Copy each line of the records that includes "python".

Records from a collection:
[Start of section]

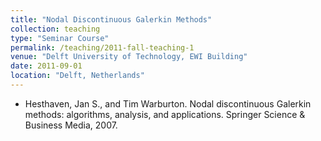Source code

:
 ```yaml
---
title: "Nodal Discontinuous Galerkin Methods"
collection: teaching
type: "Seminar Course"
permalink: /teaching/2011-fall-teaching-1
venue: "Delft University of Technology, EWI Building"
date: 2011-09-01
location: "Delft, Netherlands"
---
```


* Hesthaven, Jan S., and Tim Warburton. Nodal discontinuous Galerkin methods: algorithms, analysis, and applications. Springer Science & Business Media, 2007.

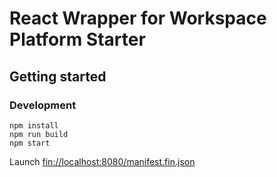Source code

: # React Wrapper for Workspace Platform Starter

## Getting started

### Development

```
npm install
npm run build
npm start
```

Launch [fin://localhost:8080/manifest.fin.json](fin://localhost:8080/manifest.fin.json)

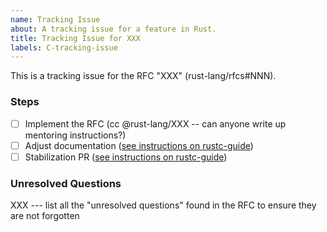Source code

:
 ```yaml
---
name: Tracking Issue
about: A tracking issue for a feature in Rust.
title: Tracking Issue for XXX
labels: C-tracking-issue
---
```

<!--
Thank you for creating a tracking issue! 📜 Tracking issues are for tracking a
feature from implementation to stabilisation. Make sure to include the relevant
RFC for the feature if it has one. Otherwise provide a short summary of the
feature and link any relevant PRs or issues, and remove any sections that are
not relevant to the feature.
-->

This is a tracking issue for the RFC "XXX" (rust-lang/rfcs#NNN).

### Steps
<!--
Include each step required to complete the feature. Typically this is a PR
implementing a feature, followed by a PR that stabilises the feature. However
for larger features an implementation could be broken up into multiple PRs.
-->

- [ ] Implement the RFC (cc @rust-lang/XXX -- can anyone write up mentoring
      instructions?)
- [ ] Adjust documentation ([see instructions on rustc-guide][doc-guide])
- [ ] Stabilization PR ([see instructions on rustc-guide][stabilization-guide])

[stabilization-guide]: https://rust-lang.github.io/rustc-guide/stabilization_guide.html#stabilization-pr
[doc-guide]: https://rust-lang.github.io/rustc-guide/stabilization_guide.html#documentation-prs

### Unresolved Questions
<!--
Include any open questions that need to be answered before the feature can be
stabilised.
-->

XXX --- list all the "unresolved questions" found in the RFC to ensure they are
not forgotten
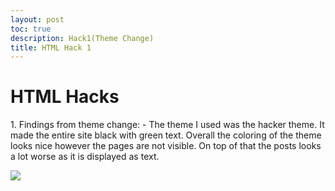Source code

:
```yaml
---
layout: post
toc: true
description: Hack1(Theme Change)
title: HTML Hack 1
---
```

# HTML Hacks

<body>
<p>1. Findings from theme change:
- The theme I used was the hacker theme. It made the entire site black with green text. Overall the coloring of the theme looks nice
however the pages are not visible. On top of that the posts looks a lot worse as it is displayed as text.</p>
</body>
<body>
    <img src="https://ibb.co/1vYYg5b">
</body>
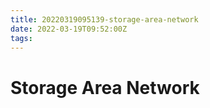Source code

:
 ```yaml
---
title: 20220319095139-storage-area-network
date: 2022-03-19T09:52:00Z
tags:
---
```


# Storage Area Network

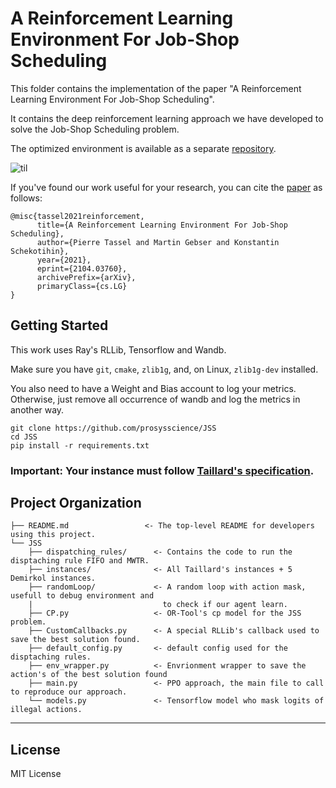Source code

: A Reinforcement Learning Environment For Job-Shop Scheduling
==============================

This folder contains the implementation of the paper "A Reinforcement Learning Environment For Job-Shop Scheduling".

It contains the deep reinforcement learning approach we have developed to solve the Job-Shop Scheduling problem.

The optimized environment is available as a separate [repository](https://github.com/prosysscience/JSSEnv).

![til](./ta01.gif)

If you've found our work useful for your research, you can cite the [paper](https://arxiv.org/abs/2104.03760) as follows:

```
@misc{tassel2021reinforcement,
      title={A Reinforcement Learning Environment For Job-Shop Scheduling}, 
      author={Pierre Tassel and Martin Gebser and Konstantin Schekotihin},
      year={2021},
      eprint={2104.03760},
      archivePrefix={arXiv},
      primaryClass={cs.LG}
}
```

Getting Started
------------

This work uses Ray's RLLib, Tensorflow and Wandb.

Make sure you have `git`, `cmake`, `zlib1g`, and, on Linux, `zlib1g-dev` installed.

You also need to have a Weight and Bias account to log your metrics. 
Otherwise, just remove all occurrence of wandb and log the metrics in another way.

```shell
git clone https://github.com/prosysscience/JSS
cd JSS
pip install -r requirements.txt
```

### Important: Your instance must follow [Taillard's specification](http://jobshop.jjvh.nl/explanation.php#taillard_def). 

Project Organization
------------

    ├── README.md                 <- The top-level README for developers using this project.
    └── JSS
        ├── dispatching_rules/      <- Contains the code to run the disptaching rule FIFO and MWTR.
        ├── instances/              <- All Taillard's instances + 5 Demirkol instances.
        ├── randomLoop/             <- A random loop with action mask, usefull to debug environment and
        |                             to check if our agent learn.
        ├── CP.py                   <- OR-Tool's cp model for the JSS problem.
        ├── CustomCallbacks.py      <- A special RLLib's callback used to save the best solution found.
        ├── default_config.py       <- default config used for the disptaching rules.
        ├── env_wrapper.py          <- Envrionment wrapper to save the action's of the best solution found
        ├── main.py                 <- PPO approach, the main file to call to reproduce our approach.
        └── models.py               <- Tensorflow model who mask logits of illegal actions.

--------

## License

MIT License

[End of section]
[Start of section]

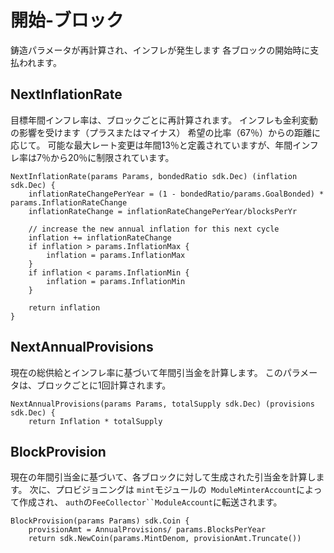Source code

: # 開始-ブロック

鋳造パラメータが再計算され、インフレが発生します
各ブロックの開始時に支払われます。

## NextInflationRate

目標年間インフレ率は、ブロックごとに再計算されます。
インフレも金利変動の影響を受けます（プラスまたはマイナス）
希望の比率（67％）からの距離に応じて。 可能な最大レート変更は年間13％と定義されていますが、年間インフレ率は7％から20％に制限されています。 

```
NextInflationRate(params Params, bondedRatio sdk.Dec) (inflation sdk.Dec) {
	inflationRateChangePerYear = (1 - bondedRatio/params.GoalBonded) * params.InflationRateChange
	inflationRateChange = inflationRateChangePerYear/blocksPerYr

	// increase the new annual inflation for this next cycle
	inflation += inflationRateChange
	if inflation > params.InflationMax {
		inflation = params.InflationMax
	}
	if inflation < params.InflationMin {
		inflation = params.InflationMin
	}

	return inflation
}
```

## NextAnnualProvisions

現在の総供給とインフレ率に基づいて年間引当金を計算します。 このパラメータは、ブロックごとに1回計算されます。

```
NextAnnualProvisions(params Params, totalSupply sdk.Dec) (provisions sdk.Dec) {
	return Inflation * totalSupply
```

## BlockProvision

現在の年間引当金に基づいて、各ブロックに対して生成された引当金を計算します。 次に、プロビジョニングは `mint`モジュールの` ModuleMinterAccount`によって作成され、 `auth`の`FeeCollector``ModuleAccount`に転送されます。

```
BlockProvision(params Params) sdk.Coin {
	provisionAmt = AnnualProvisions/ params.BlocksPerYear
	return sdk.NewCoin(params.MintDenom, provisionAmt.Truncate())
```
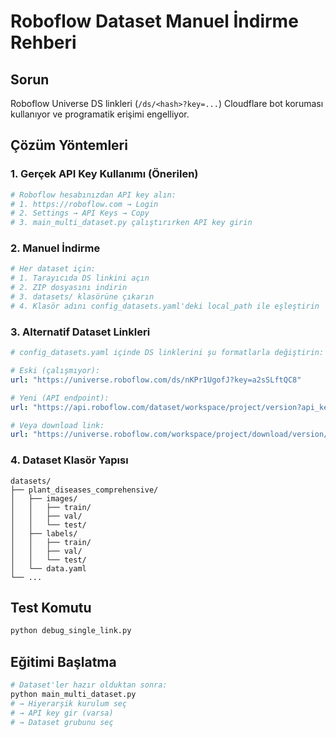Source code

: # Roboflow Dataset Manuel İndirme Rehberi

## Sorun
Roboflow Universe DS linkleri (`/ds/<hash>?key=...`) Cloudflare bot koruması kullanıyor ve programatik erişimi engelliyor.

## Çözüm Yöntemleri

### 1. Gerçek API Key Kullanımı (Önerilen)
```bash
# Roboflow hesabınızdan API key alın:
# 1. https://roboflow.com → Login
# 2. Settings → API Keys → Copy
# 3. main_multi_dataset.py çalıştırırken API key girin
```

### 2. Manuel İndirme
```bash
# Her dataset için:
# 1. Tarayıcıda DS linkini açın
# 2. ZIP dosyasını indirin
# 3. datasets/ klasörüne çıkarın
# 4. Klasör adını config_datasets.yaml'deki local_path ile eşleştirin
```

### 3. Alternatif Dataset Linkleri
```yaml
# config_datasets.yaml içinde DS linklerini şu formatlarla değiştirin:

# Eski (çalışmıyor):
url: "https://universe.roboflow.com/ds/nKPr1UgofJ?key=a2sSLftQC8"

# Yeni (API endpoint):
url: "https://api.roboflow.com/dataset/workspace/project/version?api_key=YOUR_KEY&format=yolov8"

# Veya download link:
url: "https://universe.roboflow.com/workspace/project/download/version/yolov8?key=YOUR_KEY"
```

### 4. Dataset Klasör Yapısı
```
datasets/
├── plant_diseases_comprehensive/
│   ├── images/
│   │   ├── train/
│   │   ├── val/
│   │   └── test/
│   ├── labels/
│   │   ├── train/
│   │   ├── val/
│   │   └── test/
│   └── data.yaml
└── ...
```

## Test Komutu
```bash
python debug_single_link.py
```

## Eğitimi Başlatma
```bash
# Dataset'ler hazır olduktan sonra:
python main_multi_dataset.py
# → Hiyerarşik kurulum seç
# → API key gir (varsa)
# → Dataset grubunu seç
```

[End of section]
[Start of section]

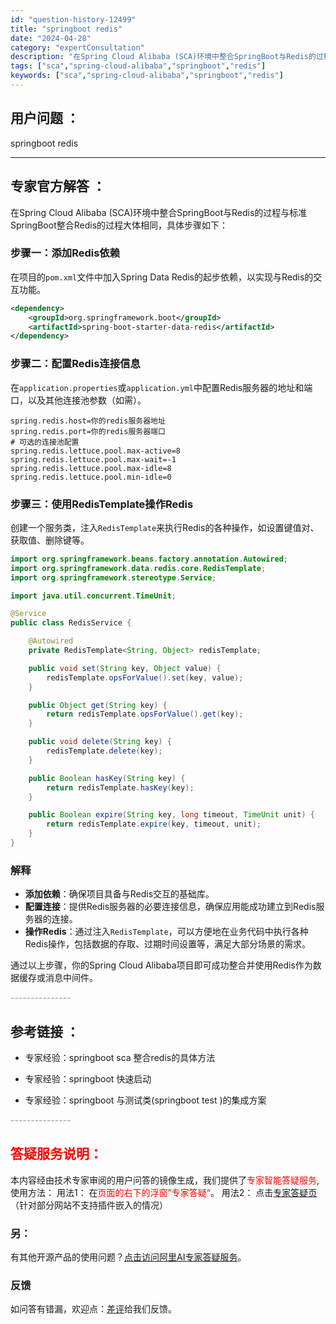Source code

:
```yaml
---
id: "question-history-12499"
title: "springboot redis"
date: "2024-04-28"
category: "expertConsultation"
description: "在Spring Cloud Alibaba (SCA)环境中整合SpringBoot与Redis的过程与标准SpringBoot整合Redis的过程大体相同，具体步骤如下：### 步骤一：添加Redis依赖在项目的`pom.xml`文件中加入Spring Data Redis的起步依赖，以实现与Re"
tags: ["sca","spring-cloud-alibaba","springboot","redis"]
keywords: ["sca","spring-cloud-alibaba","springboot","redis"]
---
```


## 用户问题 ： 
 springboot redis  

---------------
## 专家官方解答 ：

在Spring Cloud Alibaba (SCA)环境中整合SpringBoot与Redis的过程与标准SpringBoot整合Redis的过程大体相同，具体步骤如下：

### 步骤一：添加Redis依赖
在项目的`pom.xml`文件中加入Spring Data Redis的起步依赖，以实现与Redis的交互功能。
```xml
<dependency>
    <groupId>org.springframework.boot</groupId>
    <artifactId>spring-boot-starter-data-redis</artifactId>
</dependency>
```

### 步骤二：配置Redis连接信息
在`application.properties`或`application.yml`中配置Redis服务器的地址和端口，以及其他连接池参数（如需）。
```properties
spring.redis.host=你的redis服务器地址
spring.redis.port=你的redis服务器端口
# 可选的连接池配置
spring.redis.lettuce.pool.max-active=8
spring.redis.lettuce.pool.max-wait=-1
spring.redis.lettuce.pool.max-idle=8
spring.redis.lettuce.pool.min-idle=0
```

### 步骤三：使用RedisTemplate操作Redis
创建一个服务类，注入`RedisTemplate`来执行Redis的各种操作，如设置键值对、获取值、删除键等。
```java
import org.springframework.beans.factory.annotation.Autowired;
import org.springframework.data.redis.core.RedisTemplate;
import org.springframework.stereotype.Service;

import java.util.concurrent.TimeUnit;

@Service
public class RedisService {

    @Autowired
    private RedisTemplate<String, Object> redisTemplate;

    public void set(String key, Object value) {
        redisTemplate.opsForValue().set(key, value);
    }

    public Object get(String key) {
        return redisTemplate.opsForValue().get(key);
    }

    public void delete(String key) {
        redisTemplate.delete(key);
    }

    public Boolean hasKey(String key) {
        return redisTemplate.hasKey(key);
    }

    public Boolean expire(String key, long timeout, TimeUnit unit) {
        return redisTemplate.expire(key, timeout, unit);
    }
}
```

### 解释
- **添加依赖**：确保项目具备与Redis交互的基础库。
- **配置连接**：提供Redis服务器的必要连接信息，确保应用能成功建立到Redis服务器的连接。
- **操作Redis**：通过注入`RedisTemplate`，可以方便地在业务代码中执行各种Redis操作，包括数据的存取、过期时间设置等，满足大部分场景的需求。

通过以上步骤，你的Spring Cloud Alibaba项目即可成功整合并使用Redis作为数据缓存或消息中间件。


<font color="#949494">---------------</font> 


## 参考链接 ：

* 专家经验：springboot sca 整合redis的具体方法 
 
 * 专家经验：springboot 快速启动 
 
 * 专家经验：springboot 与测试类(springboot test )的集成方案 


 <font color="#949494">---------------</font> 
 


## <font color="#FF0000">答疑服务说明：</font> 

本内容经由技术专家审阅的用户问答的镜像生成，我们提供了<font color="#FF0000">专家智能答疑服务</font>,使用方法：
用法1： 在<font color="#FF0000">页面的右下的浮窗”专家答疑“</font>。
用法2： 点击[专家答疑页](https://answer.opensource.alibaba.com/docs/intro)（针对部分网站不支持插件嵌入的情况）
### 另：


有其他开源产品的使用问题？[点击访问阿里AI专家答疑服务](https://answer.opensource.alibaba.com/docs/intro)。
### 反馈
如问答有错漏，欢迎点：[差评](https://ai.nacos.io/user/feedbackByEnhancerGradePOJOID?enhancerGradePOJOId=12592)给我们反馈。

[End of section]

Answer section:
python debug_single_link.py
python main_multi_dataset.py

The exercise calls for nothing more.